While John and Cindy Simpson continue to be told by RCMP that the search at the Sagmoen Farm is not related to their daughter Ashley’s disappearance, the discovery of the remains of Traci Genereaux has ramped up their sense of loss once again.
The couple, who have endured 18 months of waiting and wondering since Ashley went missing April 28, 2016, are facing the increasing likelihood that their daughter is dead.
“Of course, I want her in one piece alive, but if it’s gotta be in a box, then so be it. We’ve just gotta get her home,” says John Simpson in an interview from Ontario.
His wife Cindy, says she feels certain that Ashley is no longer alive. She says in some ways the news of the search on the farm has left their family with divided hearts.
“In some ways you wish yes, or hope yes, that she will be found there, but you also pray no,” she says. “But in my heart I know she’s gone. All I want now is to bring her home, so our family can say a proper goodbye and know where her final resting place is.”
Cindy says this is the critical missing piece in the family’s grieving process.
“Right now, it is an open chapter until she is found. Once that happens, I think you can start a different stage of the grieving process and then the healing can start. Right now, healing is not even in our vocabulary.”
Cindy says the RCMP have been keeping in communication with her and are standing by the information they have been given since the search began – this search is unrelated to Ashley’s case. Ashley was last seen on Yankee Flats Road, just one road over from Salmon River Road, where the Sagmoen Farm is located.
“Of course they also tell us they aren’t ruling anything out at this point,” Cindy says.
The couple’s emotions are also divided for the family of 18-year-old Traci Genereaux. On one hand, they feel sorrow for the confirmation of their loss, on the another this is information they are also desperately searching for.
“In what seems like a strange way, I’m happy for Traci’s parents, that they will come to some peace of mind,” says Cindy. “I can’t say it’s closure because I don’t believe there will ever really be closure for any family in a situation like this one, but now they have a chance to lay her to rest. That’s a big thing for me, not knowing where Ashley is.”

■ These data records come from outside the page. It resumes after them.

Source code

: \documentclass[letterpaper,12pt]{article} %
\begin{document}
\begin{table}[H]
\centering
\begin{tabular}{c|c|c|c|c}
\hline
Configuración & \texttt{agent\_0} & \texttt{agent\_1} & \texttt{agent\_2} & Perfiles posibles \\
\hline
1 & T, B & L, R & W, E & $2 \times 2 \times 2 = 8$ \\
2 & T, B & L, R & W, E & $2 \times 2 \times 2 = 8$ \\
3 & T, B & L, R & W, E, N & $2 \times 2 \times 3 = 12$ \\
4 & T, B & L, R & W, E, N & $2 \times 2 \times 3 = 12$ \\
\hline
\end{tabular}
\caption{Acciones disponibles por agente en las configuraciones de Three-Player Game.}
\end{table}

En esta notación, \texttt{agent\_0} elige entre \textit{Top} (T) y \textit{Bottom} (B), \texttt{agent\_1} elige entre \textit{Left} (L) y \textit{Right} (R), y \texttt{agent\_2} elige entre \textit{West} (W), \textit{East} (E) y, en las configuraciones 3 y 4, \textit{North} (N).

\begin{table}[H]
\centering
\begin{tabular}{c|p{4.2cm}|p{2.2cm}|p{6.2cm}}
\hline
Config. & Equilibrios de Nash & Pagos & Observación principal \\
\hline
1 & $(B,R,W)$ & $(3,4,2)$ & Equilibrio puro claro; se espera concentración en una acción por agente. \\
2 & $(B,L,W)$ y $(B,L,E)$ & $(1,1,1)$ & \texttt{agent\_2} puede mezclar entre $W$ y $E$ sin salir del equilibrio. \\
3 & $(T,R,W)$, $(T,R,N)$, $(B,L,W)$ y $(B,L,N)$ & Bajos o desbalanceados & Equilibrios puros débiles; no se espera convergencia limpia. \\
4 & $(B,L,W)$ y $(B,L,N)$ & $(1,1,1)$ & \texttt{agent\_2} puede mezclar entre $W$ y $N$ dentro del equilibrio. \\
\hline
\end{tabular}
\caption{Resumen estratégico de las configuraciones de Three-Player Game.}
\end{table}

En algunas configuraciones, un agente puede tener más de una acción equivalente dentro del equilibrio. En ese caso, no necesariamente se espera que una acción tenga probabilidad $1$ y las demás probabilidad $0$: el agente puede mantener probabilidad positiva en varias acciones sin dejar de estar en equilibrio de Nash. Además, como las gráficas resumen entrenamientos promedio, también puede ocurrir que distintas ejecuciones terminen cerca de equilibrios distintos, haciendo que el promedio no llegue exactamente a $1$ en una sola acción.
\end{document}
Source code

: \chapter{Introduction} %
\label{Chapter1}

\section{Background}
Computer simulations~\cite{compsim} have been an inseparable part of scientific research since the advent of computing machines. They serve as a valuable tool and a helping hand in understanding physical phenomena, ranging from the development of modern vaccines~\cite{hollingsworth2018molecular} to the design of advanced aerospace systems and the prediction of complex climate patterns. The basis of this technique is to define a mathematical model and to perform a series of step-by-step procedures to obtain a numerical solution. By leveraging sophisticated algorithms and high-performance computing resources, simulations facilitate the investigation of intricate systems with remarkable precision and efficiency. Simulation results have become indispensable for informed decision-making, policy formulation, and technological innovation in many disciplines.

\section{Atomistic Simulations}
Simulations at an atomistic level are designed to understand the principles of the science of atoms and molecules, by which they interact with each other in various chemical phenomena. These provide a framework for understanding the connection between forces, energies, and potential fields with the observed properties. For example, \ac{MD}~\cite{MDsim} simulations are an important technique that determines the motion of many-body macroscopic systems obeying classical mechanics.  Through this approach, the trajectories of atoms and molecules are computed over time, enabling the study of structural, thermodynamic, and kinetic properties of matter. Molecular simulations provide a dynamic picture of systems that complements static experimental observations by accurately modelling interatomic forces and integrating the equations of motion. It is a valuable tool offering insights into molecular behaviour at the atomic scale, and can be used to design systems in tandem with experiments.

Cindy says the scale of the search at the Sagmoen farm is bringing her some strange comfort.
“Ashley’s case is an open case and I know they (RCMP) are working on it. They have told us that all along. But to see how thoroughly they are doing their jobs in Silver Creek, that’s comforting to see that those are the resources they will put out there when they get the information they need to go on. That’s reassuring whether this case involves Ashley or not.”
John has spent much of the last 18 months keeping his daughter’s case in the public eye, and trying to draw awareness to the issue of missing and murdered women in Canada. He’s participating in charity walks and vigils, and rarely do a few days go by without him donning a t-shirt with his daughter’s picture on it to ensure her face is visible.
“We need the community, the government and the police to all join together and demand the investment of resources in these cases. There’s just too many families living without answers.”
He says he keeps this up because he is certain his daughter would have wanted that.
“One thing I can do is try to have people sit up and take notice. Maybe it will help her case, or maybe someone else’s.”